We are planning international travel in early fall to see older relatives. If any of us gets Covid at the wrong moment, our whole expensive trip could end up screwed. Or if we catch it during travel and then give it to our relatives while we're there, well, that endangers them, possibly, plus we ourselves would be infected and infectious while on what's supposed to be a long-awaited family visit after years apart. Masking up here at the grocery store or drugstore, at highway rest stops when we're out, at the theater etc. is no big deal compared to wrecking a trip. And those who claim "covid is over" are sticking their heads in the sand about new, more transmissible (not more virulent, so far, but more transmissible) variants now creating the uptick. Masking is nothing compared to being sick, even mildly sick, to me.

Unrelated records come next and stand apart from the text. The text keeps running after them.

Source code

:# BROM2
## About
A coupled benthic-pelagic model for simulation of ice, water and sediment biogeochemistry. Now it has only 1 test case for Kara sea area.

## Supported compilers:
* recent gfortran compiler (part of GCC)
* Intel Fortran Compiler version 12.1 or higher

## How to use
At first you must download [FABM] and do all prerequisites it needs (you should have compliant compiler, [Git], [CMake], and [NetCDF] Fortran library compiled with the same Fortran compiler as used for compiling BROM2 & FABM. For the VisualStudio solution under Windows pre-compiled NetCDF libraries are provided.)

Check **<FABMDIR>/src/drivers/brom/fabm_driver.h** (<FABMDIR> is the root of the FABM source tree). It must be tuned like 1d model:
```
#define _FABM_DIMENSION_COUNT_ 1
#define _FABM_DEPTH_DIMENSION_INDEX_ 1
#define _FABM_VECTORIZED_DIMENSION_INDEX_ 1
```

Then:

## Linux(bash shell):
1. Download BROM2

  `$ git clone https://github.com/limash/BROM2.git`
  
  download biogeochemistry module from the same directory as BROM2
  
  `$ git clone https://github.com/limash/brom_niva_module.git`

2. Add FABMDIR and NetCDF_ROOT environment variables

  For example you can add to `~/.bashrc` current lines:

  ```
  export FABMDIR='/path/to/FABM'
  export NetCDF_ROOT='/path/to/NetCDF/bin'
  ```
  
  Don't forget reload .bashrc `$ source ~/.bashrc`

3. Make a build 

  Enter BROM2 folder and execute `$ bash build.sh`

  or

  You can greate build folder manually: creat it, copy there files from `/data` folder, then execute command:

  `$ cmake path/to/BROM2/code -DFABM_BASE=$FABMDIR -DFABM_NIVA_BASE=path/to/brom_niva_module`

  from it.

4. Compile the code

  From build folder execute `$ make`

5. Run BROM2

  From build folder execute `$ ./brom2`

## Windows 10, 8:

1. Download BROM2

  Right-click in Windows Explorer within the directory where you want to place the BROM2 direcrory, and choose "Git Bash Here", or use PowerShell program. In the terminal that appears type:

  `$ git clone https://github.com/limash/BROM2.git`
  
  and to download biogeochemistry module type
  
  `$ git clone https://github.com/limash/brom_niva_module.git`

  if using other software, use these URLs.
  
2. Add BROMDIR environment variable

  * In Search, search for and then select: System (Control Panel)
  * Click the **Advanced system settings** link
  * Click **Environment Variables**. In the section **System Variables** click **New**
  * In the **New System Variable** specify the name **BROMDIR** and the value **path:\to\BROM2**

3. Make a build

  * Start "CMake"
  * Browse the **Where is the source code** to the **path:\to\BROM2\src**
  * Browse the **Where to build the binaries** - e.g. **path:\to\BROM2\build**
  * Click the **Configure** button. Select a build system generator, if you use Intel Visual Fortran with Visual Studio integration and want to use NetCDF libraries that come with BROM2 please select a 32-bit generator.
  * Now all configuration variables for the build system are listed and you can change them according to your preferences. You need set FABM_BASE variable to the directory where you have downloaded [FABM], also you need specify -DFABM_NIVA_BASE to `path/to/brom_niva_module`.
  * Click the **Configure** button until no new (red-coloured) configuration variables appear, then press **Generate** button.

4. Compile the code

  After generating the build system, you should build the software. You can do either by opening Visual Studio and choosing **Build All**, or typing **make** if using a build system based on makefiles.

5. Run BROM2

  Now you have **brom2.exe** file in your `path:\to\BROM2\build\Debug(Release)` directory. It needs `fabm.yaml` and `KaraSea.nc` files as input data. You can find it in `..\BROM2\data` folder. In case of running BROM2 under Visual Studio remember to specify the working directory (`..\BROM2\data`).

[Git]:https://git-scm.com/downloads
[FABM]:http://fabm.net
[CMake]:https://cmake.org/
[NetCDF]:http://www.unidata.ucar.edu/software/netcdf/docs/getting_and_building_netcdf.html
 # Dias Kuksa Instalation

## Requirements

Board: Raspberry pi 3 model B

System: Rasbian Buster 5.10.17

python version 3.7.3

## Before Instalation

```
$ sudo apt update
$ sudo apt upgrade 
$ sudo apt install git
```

Does the place where you are visiting relatives have a safe standalone rental house market (as opposed to a hotel where you could pick up COVID)? If so, stay there for a five days first before you share housing. Test everyday and see relatives outside. Basically I would just test yourself a lot and be prepared to leave the relatives house if you get sick.

And yes n95 and eye protection while traveling and for the week before you leave. And test before you leave obviously
Anonymous
Anonymous wrote:
Anonymous wrote:DCUM is not a good barometer for even the DC area. No one wearing a mask in the grocery store today. People have moved on


Just went to the store and wore a mask. Always do now. A few others were wearing them. One coffee shop I go to (masked) has employees who mostly always mask. We were just on vacation out of state and we saw people masking inside some museums. Not in droves, but some, including us. My spouse was at a concert last night and wore one and said only a handful of people were masked -- but a handful is not "no one." Enjoy your covid, and your flu too, PP, when winter hits. But stop going around claiming no one masks anywhere anymore. It's not true.


You do you, too. Just saying it’s definitely not the majority.